======== EXERCISE DATA

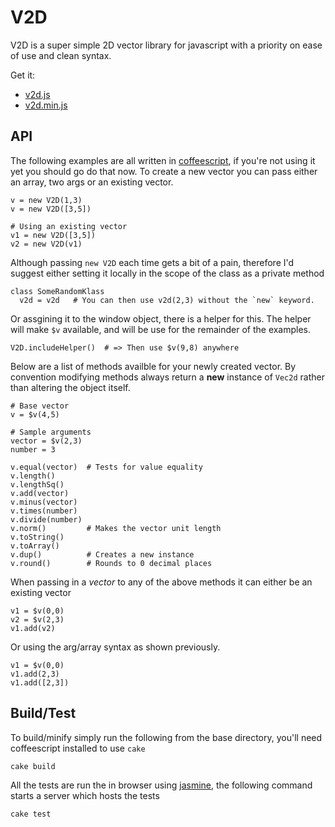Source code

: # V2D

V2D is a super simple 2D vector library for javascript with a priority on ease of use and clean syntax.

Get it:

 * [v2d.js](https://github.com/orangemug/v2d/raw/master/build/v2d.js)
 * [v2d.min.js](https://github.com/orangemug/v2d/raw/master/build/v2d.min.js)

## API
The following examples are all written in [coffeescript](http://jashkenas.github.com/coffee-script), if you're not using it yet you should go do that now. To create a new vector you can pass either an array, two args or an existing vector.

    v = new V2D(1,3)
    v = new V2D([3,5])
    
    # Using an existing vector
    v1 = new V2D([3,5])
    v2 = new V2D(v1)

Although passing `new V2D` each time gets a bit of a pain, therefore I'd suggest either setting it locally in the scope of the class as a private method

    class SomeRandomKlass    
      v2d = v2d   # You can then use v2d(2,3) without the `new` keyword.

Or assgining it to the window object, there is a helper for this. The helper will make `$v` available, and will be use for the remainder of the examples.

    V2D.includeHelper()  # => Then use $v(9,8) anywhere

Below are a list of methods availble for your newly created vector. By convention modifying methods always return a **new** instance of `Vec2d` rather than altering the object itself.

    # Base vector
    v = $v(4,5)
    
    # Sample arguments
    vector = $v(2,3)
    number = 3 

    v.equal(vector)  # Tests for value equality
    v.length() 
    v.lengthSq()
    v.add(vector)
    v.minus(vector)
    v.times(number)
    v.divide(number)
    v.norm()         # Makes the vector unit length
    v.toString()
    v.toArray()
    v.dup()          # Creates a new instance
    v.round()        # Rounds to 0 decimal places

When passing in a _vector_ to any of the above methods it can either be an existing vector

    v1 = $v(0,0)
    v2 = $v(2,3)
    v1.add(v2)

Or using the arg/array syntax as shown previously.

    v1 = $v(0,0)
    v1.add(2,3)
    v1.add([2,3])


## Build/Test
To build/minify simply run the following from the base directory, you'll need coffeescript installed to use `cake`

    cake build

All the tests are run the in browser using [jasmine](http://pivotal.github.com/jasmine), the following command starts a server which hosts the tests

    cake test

================
======== EXERCISE DATA

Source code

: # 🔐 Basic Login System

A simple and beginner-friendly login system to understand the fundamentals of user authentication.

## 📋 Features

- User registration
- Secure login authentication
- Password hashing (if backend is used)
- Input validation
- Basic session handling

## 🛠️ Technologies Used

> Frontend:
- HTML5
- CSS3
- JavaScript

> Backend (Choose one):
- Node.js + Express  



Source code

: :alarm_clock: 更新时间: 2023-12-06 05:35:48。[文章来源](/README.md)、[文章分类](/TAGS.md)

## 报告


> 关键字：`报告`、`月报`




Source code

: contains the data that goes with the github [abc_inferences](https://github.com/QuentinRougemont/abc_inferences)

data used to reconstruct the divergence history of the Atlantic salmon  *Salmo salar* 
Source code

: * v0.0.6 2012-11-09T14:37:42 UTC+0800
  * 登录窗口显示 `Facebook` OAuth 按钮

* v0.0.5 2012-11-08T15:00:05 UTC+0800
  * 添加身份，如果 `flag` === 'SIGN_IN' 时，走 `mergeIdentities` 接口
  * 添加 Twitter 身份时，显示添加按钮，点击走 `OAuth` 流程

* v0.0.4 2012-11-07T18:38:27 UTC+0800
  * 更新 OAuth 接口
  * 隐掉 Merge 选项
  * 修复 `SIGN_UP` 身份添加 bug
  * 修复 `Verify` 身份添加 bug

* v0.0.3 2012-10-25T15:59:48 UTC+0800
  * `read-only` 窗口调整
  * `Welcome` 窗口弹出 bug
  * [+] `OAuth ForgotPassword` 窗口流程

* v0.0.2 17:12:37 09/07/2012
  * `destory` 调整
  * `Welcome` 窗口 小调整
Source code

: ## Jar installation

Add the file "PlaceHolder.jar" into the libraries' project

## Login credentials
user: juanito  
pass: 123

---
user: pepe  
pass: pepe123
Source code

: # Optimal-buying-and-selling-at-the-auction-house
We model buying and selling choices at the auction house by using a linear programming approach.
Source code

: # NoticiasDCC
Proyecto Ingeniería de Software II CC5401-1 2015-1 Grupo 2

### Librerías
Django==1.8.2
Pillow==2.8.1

================

DIRECTIONS ▸
Exactly the lines above from the one with "v0.0.4 2012-11-07T18:38:27 UTC+0800" to the one with "Pillow==2.8.1", both included, are to be quoted; leave the rest out.

YOUR SOLUTION ▸
* v0.0.4 2012-11-07T18:38:27 UTC+0800
  * 更新 OAuth 接口
  * 隐掉 Merge 选项
  * 修复 `SIGN_UP` 身份添加 bug
  * 修复 `Verify` 身份添加 bug

* v0.0.3 2012-10-25T15:59:48 UTC+0800
  * `read-only` 窗口调整
  * `Welcome` 窗口弹出 bug
  * [+] `OAuth ForgotPassword` 窗口流程

* v0.0.2 17:12:37 09/07/2012
  * `destory` 调整
  * `Welcome` 窗口 小调整
Source code

: ## Jar installation

Add the file "PlaceHolder.jar" into the libraries' project

## Login credentials
user: juanito  
pass: 123

---
user: pepe  
pass: pepe123
Source code

: # Optimal-buying-and-selling-at-the-auction-house
We model buying and selling choices at the auction house by using a linear programming approach.
Source code

: # NoticiasDCC
Proyecto Ingeniería de Software II CC5401-1 2015-1 Grupo 2

### Librerías
Django==1.8.2
Pillow==2.8.1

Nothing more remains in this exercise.